* _ACTION ITEM_
Set down each entry exactly as given; pictures should not appear in the copy.

* _PROVIDED DATA_
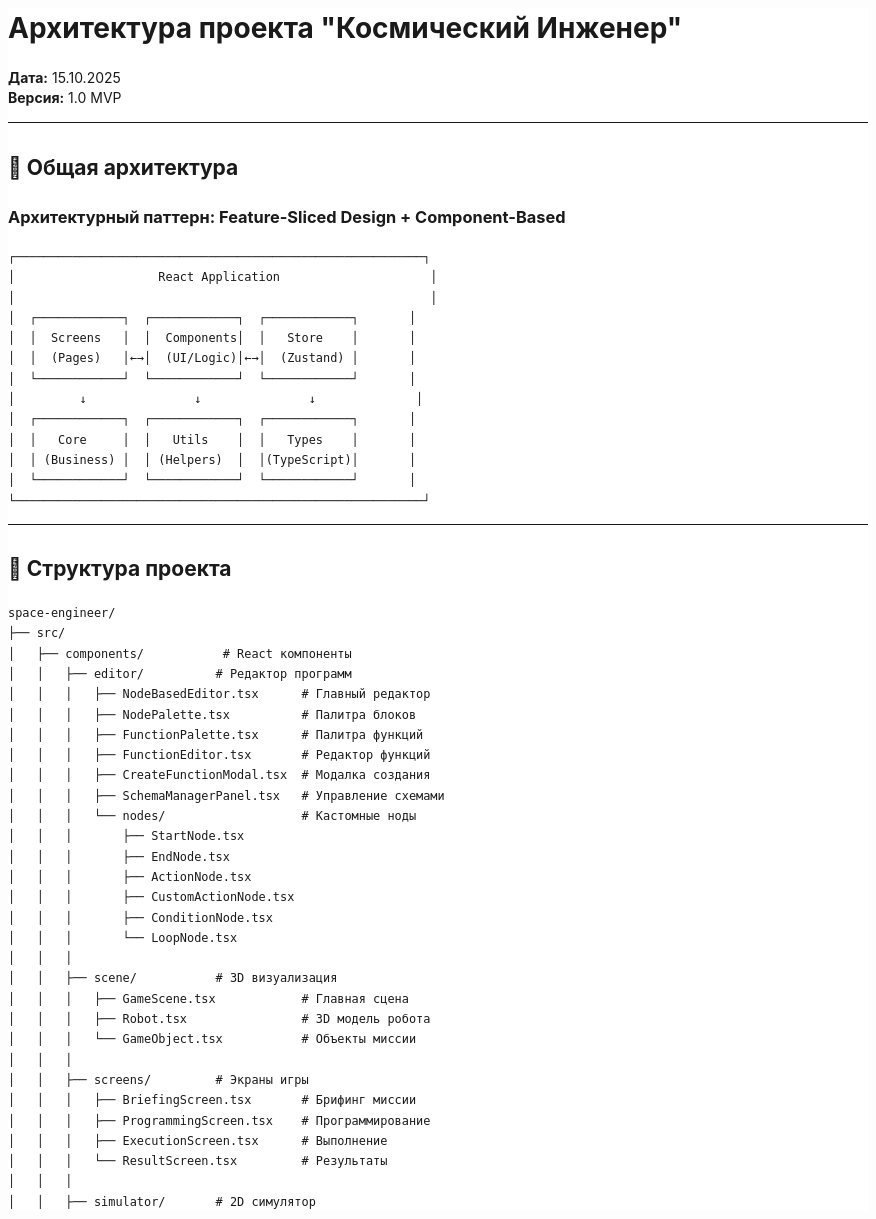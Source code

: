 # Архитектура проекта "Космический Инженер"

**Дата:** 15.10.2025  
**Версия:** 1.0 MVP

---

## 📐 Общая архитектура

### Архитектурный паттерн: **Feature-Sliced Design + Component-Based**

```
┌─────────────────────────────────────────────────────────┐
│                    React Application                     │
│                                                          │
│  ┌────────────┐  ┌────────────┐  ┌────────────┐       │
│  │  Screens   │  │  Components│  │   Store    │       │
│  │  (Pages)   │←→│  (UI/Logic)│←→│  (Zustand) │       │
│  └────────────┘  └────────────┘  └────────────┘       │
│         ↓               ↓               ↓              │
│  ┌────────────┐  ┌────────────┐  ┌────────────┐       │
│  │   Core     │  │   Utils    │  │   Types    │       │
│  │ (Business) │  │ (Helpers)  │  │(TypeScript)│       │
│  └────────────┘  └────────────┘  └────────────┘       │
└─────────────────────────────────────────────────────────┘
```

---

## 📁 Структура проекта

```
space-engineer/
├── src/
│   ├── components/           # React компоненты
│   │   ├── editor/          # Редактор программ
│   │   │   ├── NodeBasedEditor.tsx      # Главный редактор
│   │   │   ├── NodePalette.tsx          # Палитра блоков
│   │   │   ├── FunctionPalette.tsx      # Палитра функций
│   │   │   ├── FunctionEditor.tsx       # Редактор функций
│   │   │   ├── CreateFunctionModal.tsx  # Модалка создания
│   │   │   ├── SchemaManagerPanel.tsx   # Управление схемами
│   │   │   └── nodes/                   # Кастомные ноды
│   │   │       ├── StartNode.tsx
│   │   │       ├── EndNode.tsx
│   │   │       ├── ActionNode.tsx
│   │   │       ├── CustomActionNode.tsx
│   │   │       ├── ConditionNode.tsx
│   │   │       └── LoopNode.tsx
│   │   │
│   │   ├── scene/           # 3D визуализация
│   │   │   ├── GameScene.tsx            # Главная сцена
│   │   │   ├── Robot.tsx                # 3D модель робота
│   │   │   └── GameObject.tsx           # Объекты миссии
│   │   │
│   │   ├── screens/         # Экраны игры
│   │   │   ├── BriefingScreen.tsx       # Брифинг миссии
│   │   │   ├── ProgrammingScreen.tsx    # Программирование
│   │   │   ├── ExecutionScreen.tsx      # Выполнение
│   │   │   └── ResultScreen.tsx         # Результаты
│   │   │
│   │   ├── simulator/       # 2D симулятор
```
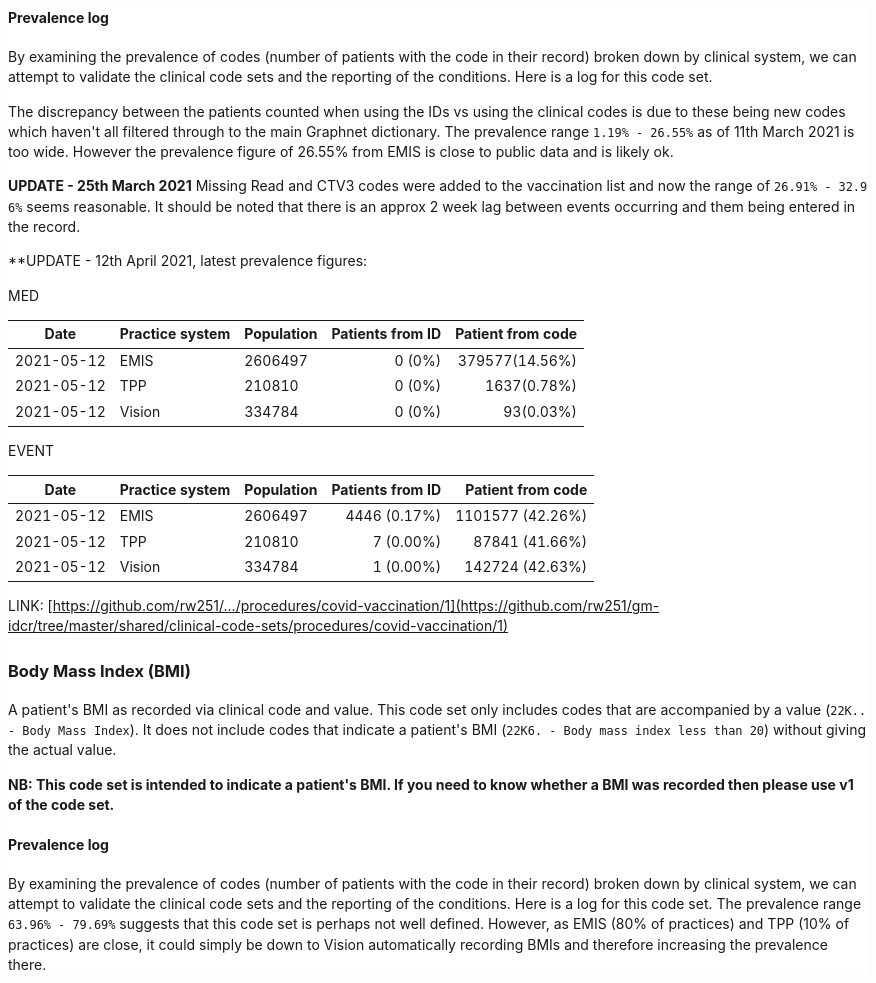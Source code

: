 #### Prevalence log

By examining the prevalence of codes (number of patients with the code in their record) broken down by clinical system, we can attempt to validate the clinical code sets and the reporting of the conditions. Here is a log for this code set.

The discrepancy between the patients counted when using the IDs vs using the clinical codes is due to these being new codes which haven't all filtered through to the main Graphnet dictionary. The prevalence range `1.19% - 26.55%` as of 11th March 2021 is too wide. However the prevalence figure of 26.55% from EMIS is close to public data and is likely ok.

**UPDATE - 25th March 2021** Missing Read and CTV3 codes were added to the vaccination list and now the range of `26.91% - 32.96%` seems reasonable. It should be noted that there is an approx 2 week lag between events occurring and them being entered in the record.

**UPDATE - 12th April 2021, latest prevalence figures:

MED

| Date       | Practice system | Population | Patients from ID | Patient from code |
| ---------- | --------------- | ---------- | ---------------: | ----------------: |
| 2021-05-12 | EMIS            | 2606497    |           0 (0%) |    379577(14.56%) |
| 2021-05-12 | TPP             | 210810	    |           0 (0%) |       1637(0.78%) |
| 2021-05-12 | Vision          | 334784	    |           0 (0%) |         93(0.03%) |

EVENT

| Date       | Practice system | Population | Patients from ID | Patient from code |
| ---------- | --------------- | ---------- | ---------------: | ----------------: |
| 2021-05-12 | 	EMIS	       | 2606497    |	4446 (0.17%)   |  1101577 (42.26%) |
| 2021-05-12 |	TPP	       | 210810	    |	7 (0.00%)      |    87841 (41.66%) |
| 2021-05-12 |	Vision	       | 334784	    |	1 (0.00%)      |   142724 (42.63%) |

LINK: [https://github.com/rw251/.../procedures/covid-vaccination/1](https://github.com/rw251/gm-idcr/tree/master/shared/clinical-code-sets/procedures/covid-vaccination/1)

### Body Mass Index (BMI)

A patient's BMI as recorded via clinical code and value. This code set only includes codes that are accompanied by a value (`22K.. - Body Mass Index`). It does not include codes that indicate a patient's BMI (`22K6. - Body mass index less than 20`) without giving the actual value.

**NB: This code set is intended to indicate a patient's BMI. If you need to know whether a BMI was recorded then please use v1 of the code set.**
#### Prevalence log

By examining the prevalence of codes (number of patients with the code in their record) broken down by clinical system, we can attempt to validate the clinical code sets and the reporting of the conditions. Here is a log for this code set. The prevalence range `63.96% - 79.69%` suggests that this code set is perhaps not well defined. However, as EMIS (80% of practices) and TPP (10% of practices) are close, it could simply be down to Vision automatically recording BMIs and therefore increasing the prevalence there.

* _REPLY TO THE EXERCISE_
Source code

: # Архитектура проекта "Космический Инженер"

**Дата:** 15.10.2025  
**Версия:** 1.0 MVP

---

## 📐 Общая архитектура

### Архитектурный паттерн: **Feature-Sliced Design + Component-Based**

```
┌─────────────────────────────────────────────────────────┐
│                    React Application                     │
│                                                          │
│  ┌────────────┐  ┌────────────┐  ┌────────────┐       │
│  │  Screens   │  │  Components│  │   Store    │       │
│  │  (Pages)   │←→│  (UI/Logic)│←→│  (Zustand) │       │
│  └────────────┘  └────────────┘  └────────────┘       │
│         ↓               ↓               ↓              │
│  ┌────────────┐  ┌────────────┐  ┌────────────┐       │
│  │   Core     │  │   Utils    │  │   Types    │       │
│  │ (Business) │  │ (Helpers)  │  │(TypeScript)│       │
│  └────────────┘  └────────────┘  └────────────┘       │
└─────────────────────────────────────────────────────────┘
```

---

## 📁 Структура проекта

```
space-engineer/
├── src/
│   ├── components/           # React компоненты
│   │   ├── editor/          # Редактор программ
│   │   │   ├── NodeBasedEditor.tsx      # Главный редактор
│   │   │   ├── NodePalette.tsx          # Палитра блоков
│   │   │   ├── FunctionPalette.tsx      # Палитра функций
│   │   │   ├── FunctionEditor.tsx       # Редактор функций
│   │   │   ├── CreateFunctionModal.tsx  # Модалка создания
│   │   │   ├── SchemaManagerPanel.tsx   # Управление схемами
│   │   │   └── nodes/                   # Кастомные ноды
│   │   │       ├── StartNode.tsx
│   │   │       ├── EndNode.tsx
│   │   │       ├── ActionNode.tsx
│   │   │       ├── CustomActionNode.tsx
│   │   │       ├── ConditionNode.tsx
│   │   │       └── LoopNode.tsx
│   │   │
│   │   ├── scene/           # 3D визуализация
│   │   │   ├── GameScene.tsx            # Главная сцена
│   │   │   ├── Robot.tsx                # 3D модель робота
│   │   │   └── GameObject.tsx           # Объекты миссии
│   │   │
│   │   ├── screens/         # Экраны игры
│   │   │   ├── BriefingScreen.tsx       # Брифинг миссии
│   │   │   ├── ProgrammingScreen.tsx    # Программирование
│   │   │   ├── ExecutionScreen.tsx      # Выполнение
│   │   │   └── ResultScreen.tsx         # Результаты
│   │   │
│   │   ├── simulator/       # 2D симулятор
```
Source code

: #### Prevalence log

By examining the prevalence of codes (number of patients with the code in their record) broken down by clinical system, we can attempt to validate the clinical code sets and the reporting of the conditions. Here is a log for this code set.

The discrepancy between the patients counted when using the IDs vs using the clinical codes is due to these being new codes which haven't all filtered through to the main Graphnet dictionary. The prevalence range `1.19% - 26.55%` as of 11th March 2021 is too wide. However the prevalence figure of 26.55% from EMIS is close to public data and is likely ok.

**UPDATE - 25th March 2021** Missing Read and CTV3 codes were added to the vaccination list and now the range of `26.91% - 32.96%` seems reasonable. It should be noted that there is an approx 2 week lag between events occurring and them being entered in the record.

**UPDATE - 12th April 2021, latest prevalence figures:

MED

| Date       | Practice system | Population | Patients from ID | Patient from code |
| ---------- | --------------- | ---------- | ---------------: | ----------------: |
| 2021-05-12 | EMIS            | 2606497    |           0 (0%) |    379577(14.56%) |
| 2021-05-12 | TPP             | 210810	    |           0 (0%) |       1637(0.78%) |
| 2021-05-12 | Vision          | 334784	    |           0 (0%) |         93(0.03%) |

EVENT

| Date       | Practice system | Population | Patients from ID | Patient from code |
| ---------- | --------------- | ---------- | ---------------: | ----------------: |
| 2021-05-12 | 	EMIS	       | 2606497    |	4446 (0.17%)   |  1101577 (42.26%) |
| 2021-05-12 |	TPP	       | 210810	    |	7 (0.00%)      |    87841 (41.66%) |
| 2021-05-12 |	Vision	       | 334784	    |	1 (0.00%)      |   142724 (42.63%) |

LINK: [https://github.com/rw251/.../procedures/covid-vaccination/1](https://github.com/rw251/gm-idcr/tree/master/shared/clinical-code-sets/procedures/covid-vaccination/1)

### Body Mass Index (BMI)

A patient's BMI as recorded via clinical code and value. This code set only includes codes that are accompanied by a value (`22K.. - Body Mass Index`). It does not include codes that indicate a patient's BMI (`22K6. - Body mass index less than 20`) without giving the actual value.

**NB: This code set is intended to indicate a patient's BMI. If you need to know whether a BMI was recorded then please use v1 of the code set.**
#### Prevalence log

By examining the prevalence of codes (number of patients with the code in their record) broken down by clinical system, we can attempt to validate the clinical code sets and the reporting of the conditions. Here is a log for this code set. The prevalence range `63.96% - 79.69%` suggests that this code set is perhaps not well defined. However, as EMIS (80% of practices) and TPP (10% of practices) are close, it could simply be down to Vision automatically recording BMIs and therefore increasing the prevalence there.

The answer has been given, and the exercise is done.